Posted to: Editorials Opinion

Today, under enormous political pressure, the Virginia Beach City Council is poised to pass a resolution supporting oil and gas drilling off its shore.

The predicates of the vote are the familiar ones - that a new oil and gas industry would provide lots of benefits to the commonwealth, including jobs, money for roads and stability in energy prices.

But there's a problem. Oil and gas drilling off Virginia Beach will do none of those things. It can't.

Here's what Virginia Beach won't get from inviting offshore drilling:

- Jobs. If they ever come to Hampton Roads, oil and gas jobs will be concentrated in a city with onshore industrial facilities. That's not Virginia Beach.

- Money for roads. The federal government has no system in place to allocate royalties to the states that take the risk of inviting offshore energy development. Given the current political and economic climate in Washington, that's unlikely to change.

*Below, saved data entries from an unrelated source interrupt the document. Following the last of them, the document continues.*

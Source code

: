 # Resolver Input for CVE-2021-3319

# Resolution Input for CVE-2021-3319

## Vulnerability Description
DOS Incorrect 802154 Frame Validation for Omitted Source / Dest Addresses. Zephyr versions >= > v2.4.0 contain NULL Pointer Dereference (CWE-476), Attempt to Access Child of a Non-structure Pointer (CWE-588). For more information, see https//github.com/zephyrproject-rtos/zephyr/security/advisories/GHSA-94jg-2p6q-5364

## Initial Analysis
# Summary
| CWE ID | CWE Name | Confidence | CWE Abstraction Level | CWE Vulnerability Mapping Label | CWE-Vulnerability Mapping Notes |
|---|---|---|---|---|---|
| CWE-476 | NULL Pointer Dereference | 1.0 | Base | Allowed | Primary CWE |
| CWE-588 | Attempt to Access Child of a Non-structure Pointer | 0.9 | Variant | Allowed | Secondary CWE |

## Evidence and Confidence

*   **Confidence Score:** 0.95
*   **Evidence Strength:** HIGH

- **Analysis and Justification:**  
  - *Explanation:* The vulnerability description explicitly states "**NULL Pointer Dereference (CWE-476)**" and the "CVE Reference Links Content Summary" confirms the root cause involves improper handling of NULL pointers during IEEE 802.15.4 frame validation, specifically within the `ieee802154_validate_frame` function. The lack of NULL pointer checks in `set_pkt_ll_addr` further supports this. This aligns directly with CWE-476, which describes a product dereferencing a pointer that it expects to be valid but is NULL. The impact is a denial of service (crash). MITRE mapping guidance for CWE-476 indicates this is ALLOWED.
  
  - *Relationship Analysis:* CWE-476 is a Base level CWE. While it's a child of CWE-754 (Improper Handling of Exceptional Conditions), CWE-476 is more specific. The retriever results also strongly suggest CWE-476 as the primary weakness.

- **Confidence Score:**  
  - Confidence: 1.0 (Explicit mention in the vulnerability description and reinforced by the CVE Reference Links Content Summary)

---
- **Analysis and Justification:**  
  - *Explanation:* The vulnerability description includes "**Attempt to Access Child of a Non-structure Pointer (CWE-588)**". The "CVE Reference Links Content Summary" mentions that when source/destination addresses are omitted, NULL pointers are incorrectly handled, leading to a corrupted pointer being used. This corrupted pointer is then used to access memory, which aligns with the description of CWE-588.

- A difference in energy prices. Even the most optimistic estimates don't show enough gas or oil off Virginia to make a significant change in world prices. Further, any petroleum extracted from federal territory off Virginia's beaches will go to the highest bidder, which is likely to be in Asia or Europe.

- A fair share. The map the federal government uses to allocate territory along the Outer Continental Shelf cheats Virginia. This has been the case for years. Changing the map requires federal action, which Washington has refused to take, in part because Virginia's loss is Maryland's and North Carolina's gain. That's a lousy deal for the commonwealth.

Instead of the benefits promised by the governor and others in support of the petroleum industry, Virginia Beach will invite serious threats to its current livelihood.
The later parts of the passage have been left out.